Im Zuge der Suche wird man auf das alte Gutshofgelände in der Au aufmerksam, und hier vor allem auf den Heuschober und den ehemaligen Kuhstall. Nach einem ersten Treffen mit Eigentümer Bernd Müller und einem Ortstermin Anfang Oktober 2002 verlagert sich das Interesse jedoch auf die alte Scheune, die über einen Keller verfügt und damit ausreichend Platz bieten würde. Noch im selben Monat wird der weitreichende Beschluss gefasst, den Kauf der Immobilie ernsthaft ins Auge zu fassen. Mithilfe des Statikers Klaus Kuhlmann und des Architekten Hans-Günther Fuchs wird eine Machbarkeitsstudie erstellt, ein eigens einberufener Finanzausschuss kümmert sich um die Prüfung verschiedener Finanzierungsmöglichkeiten.
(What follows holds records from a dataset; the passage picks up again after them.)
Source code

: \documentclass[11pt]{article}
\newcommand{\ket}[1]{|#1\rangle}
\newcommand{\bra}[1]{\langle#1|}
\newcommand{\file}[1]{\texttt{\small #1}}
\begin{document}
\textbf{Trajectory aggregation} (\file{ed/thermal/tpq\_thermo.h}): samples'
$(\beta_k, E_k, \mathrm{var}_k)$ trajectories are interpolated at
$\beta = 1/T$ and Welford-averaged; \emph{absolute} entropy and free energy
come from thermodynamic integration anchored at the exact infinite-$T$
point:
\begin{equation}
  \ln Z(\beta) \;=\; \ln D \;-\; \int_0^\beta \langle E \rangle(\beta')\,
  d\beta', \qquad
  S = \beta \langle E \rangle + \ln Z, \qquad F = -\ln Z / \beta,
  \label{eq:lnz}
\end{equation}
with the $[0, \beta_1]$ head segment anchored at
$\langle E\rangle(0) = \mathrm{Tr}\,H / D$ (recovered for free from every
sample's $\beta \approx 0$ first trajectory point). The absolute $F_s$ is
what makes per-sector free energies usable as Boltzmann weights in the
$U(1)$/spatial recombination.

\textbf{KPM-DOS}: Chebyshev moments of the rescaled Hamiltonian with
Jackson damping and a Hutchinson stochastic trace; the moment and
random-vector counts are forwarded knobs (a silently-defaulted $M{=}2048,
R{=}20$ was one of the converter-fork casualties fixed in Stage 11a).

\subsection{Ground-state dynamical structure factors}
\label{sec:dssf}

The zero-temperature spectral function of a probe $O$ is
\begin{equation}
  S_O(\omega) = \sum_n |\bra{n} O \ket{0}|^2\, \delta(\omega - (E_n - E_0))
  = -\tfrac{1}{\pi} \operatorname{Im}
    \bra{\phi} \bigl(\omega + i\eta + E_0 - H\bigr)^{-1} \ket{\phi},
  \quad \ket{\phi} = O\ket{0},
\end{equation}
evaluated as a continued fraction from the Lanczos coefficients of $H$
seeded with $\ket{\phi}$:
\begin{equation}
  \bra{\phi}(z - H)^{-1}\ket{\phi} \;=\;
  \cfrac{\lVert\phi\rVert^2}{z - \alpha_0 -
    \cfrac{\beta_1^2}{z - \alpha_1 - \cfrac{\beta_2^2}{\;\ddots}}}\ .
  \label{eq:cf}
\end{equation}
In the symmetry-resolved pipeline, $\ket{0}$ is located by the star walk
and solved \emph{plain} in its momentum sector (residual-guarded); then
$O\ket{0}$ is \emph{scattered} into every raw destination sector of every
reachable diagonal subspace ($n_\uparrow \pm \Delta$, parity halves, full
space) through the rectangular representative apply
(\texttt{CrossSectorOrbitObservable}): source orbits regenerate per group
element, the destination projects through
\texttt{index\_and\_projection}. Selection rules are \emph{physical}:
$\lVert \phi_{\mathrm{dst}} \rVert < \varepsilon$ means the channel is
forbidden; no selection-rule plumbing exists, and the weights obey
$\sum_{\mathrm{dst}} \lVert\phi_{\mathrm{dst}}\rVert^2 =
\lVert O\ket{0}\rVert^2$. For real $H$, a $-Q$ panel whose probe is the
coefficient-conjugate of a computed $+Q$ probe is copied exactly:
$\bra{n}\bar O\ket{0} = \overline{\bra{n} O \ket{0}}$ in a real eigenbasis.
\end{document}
Im Dezember 2002 liegen schließlich konkretere Pläne vor. Im Rahmen der Weihnachtsfeier wird das Projekt dann erstmals den Mitgliedern vorgestellt, im Januar 2003 folgt eine Mitglieder-Ortsbegehung und Mitte Februar eine Informationsveranstaltung in Form einer außerordentlichen Mitgliederversammlung. Die Überzeugungsarbeit trägt Früchte, denn am 7. März 2003 sprechen sich die Mitglieder auf der Jahreshauptversammlung mit großer Mehrheit (37 Ja-Stimmen, vier Enthaltungen, eine Gegenstimme) für das Projekt aus.

Das erste Etappenziel ist geschafft und in den folgenden Wochen stoßen zahlreiche neue Mitglieder hinzu, die das Vorhaben unterstützen wollen. Doch eines steht fest: Der Verein braucht Geld! Dank ausgeklügelter Raumpläne inklusive der Anschaffung von Beleuchtungsequipment beläuft sich die Kostenkalkulation inzwischen auf stolze 450.000 Euro. Und so steht das Werben um Spenden und die Suche nach Sponsoren im Frühjahr 2003 im Zentrum der Bemühungen.
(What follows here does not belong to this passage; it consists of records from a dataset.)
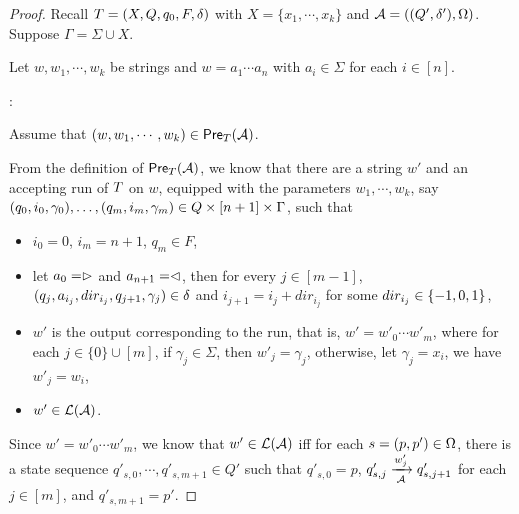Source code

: \begin{proof}
Recall $T = (X, Q, q_0, F, \delta)$ with $X= \{x_1,\cdots, x_k\}$ and $\mathcal{A} =( (Q', \delta'), \Omega)$. 
Suppose $\Gamma = \Sigma \cup X$. 

Let $w, w_1, \cdots, w_k$ be strings and $w = a_1 \cdots a_n$ with $a_i \in \Sigma$ for each $i \in [n]$.

\smallskip

: 

\smallskip

Assume that $(w, w_1,\cdots, w_k) \in \textsf{Pre}_{T}(\mathcal{A})$.


From the definition of $\textsf{Pre}_{T}(\mathcal{A})$, we know that there are a string $w' $ and an accepting run of $T$ on $w$, equipped with the parameters $w_1,\cdots, w_k$, say $(q_0, i_0, \gamma_0),\ldots, (q_m, i_m, \gamma_m) \in Q \times [n+1] \times \Gamma$, such that 
%
\begin{itemize}
\item $i_0=0$, $i_m = n+1$, $q_m \in F$,
%
\item let $a_0 = \vartriangleright$ and $a_{n+1} = \vartriangleleft$,  then for every $j \in [m-1]$, $(q_j, a_{i_j}, dir_{i_j}, q_{j+1}, \gamma_j) \in
        \delta$ and $i_{j+1} = i_j + dir_{i_j}$ for some $dir_{i_j} \in \{-1, 0, 1\}$, 
 \item $w'$ is the output corresponding to the run, that is, $ w' = w'_0 \cdots w'_m$, where for each $j \in \{0\} \cup [m]$, if $\gamma_j \in \Sigma$, then $w'_j = \gamma_j$, otherwise, let $\gamma_j = x_i$, we have $w'_j = w_i$,
 \item  $w' \in \mathcal{L}(\mathcal{A})$.
\end{itemize}

Since $ w' = w'_0 \cdots w'_m$, we know that $w' \in \mathcal{L}(\mathcal{A})$ iff for each $s=(p, p') \in \Omega$, there is a state sequence $q'_{s,0}, \cdots, q'_{s,m+1} \in Q'$ such that  $q'_{s,0}= p$, $q'_{s,j} \xrightarrow[\mathcal{A}]{w'_j} q'_{s, j+1}$ for each $j \in [m]$,  and $q'_{s, m+1} = p'$.


\end{proof}
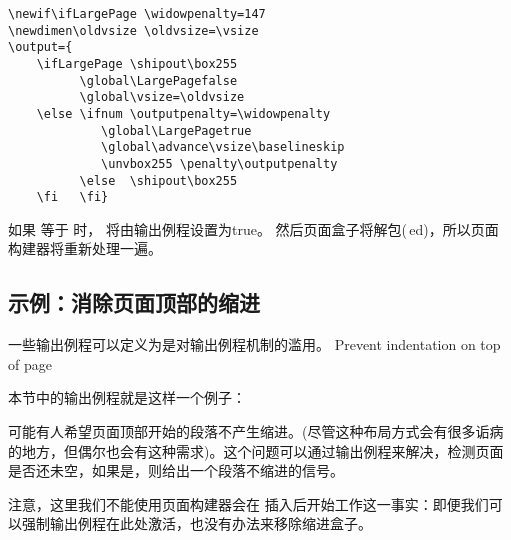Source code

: \documentclass{book}
\begin{document}
\begin{verbatim}
\newif\ifLargePage \widowpenalty=147
\newdimen\oldvsize \oldvsize=\vsize
\output={
    \ifLargePage \shipout\box255
          \global\LargePagefalse
          \global\vsize=\oldvsize
    \else \ifnum \outputpenalty=\widowpenalty
             \global\LargePagetrue
             \global\advance\vsize\baselineskip
             \unvbox255 \penalty\outputpenalty
          \else  \shipout\box255
    \fi   \fi}
\end{verbatim}

如果  等于  时， 将由输出例程设置为true。 然后页面盒子将解包($\,$ed)，所以页面构建器将重新处理一遍。


\subsection{示例：消除页面顶部的缩进}

一些输出例程可以定义为是对输出例程机制的滥用。
\howto Prevent indentation on top of page\par
本节中的输出例程就是这样一个例子：



可能有人希望页面顶部开始的段落不产生缩进。(尽管这种布局方式会有很多诟病的地方，但偶尔也会有这种需求)。这个问题可以通过输出例程来解决，检测页面是否还未空，如果是，则给出一个段落不缩进的信号。


注意，这里我们不能使用页面构建器会在  插入后开始工作这一事实：即便我们可以强制输出例程在此处激活，也没有办法来移除缩进盒子。
\end{document}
Am 13. Juni 2003 wird schließlich der Kaufvertrag unterzeichnet und in der Woche darauf ein Antrag auf Bezuschussung des Projektes bei der Investitionsbank Hessen (IBH) gestellt. Auf einer zweiten außerordentlichen Mitgliederversammlung geben die Mitglieder dann ihr endgültiges – diesmal einstimmiges – Votum zugunsten des Projektes ab.
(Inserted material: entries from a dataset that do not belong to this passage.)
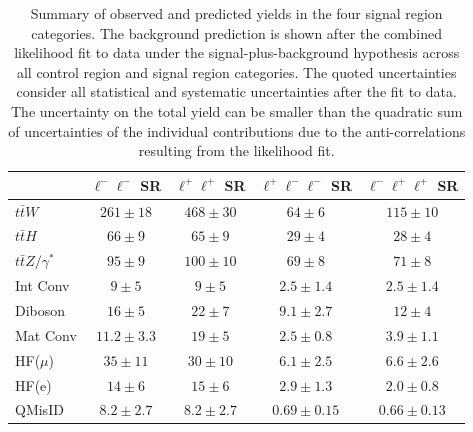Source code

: \documentclass[cernpreprint, atlasdraft=false, texlive=2023, UKenglish, texmf, orcidlogo]{atlasdoc}
\begin{document}
\begin{table}[htbp]
\begin{center}
\caption{Summary of observed and predicted yields in the four signal region categories. The background prediction is shown after the combined likelihood fit to data under the signal-plus-background hypothesis across all control region and signal region categories. The quoted uncertainties consider all statistical and systematic uncertainties after the fit to data. The uncertainty on the total yield can be smaller than the quadratic sum of uncertainties of the individual contributions due to the anti-correlations resulting from the likelihood fit. \label{tab:SRspostfityields}}
\begin{tabular}{l|c|c|c|c}
\hline
& \textbf{$\ell^-\ell^-$ SR}    & \textbf{$\ell^+\ell^+$ SR}   & \textbf{$\ell^+\ell^-\ell^-$ SR}  & \textbf{$\ell^-\ell^+\ell^+$ SR} \\
\hline \hline
$t\bar{t}W$                     & $261\pm18$                   & $468\pm30$                     & $64\pm6$                            & $115\pm10$\\
$t\bar{t}H$                     & $66\pm9$                        & $65\pm9$                         & $29\pm4$                            & $28\pm4$  \\
$t\bar{t}Z/\gamma^*$     		& $95\pm9$                        & $100\pm10$                    & $69\pm8$                             & $71\pm8$  \\
Int Conv 						& \phantom{0}$9\pm5$       & \phantom{0}$9\pm5$      & \phantom{0}$2.5\pm1.4$      & \phantom{0}$2.5\pm1.4$   \\
Diboson                          & $16\pm5$                        & $22\pm7$                        & \phantom{0}$9.1\pm2.7$      & $12\pm4$  \\
Mat Conv                        & $11.2\pm3.3$                  & $19\pm5$                        & \phantom{0}$2.5\pm0.8$      & \phantom{0}$3.9\pm1.1$   \\
HF($\mu$)                      & \phantom{0}$35\pm11$   & \phantom{0}$30\pm10$   & \phantom{0}$6.1\pm2.5$     & \phantom{0}$6.6\pm2.6$   \\
HF(e)                              & $14\pm6$                        & $15\pm6$                        & \phantom{0}$2.9\pm1.3$      & \phantom{0}$2.0\pm0.8$   \\
QMisID                           & \phantom{0}$8.2\pm2.7$ & \phantom{0}$8.2\pm2.7$ & \phantom{0}$0.69\pm0.15$ & \phantom{0}$0.66\pm0.13$ \\

\end{tabular}
\end{center}
\end{table}
\end{document}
Im Sommer dann überschlagen sich die Ereignisse: Wegen einer etwas missverständlichen Passage im Kaufvertrag steht der Zuschuss durch die IBH auf der Kippe. Zudem sieht sich der Verein aufgrund der Bewilligung des größten jemals an ein privates Projekt fließenden Zuschusses von 205.000 Euro durch das Amt für Regionalentwicklung in der Pflicht, das Projekt öffentlich ausschreiben zu müssen. Noch etwas zögerlich wird der erste Spatenstich auf Ende September terminiert und ein Eröffnungswochenende im August 2004 ins Auge gefasst. Und ganz nebenbei streckt der Konzert- und Theaterring die Fühler nach den Heimatspielern aus.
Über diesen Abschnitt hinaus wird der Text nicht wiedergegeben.